■ **What you need to do**
Show all lines of the entries in which the word "UPDATER" is found.

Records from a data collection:
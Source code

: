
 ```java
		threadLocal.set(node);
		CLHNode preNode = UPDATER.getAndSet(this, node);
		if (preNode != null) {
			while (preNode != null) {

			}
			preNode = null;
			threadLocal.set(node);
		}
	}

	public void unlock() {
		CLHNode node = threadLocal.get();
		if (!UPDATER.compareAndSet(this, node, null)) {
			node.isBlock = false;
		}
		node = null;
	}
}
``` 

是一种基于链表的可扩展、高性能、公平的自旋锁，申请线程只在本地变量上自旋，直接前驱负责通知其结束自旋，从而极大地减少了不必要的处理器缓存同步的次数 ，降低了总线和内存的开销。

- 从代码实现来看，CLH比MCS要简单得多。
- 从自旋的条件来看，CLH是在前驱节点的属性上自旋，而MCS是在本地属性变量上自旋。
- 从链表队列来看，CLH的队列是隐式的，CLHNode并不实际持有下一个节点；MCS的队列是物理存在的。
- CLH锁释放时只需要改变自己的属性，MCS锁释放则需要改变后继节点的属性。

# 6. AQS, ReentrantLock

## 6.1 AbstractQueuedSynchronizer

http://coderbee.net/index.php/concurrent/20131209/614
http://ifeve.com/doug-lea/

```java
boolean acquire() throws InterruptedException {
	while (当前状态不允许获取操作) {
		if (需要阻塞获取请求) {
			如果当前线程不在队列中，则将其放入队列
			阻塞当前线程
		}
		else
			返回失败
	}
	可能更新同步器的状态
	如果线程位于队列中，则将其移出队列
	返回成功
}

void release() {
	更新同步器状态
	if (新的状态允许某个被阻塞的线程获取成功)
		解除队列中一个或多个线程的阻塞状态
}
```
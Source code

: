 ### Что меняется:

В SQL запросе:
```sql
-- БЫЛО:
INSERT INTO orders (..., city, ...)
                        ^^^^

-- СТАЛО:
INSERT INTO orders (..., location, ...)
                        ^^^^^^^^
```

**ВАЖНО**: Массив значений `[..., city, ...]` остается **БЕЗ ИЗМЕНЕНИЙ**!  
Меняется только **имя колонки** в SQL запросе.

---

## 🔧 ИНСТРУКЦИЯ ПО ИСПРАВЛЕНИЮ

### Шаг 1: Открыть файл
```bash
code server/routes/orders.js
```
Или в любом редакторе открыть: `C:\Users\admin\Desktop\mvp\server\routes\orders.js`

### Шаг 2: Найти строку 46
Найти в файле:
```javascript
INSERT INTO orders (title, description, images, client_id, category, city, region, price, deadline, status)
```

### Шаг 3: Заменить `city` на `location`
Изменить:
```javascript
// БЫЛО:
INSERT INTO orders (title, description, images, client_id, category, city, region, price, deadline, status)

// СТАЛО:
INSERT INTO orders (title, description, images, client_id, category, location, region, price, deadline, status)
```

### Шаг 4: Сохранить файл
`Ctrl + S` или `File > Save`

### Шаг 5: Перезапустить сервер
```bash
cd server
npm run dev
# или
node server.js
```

■ **Task result**
		CLHNode preNode = UPDATER.getAndSet(this, node);
		if (!UPDATER.compareAndSet(this, node, null)) {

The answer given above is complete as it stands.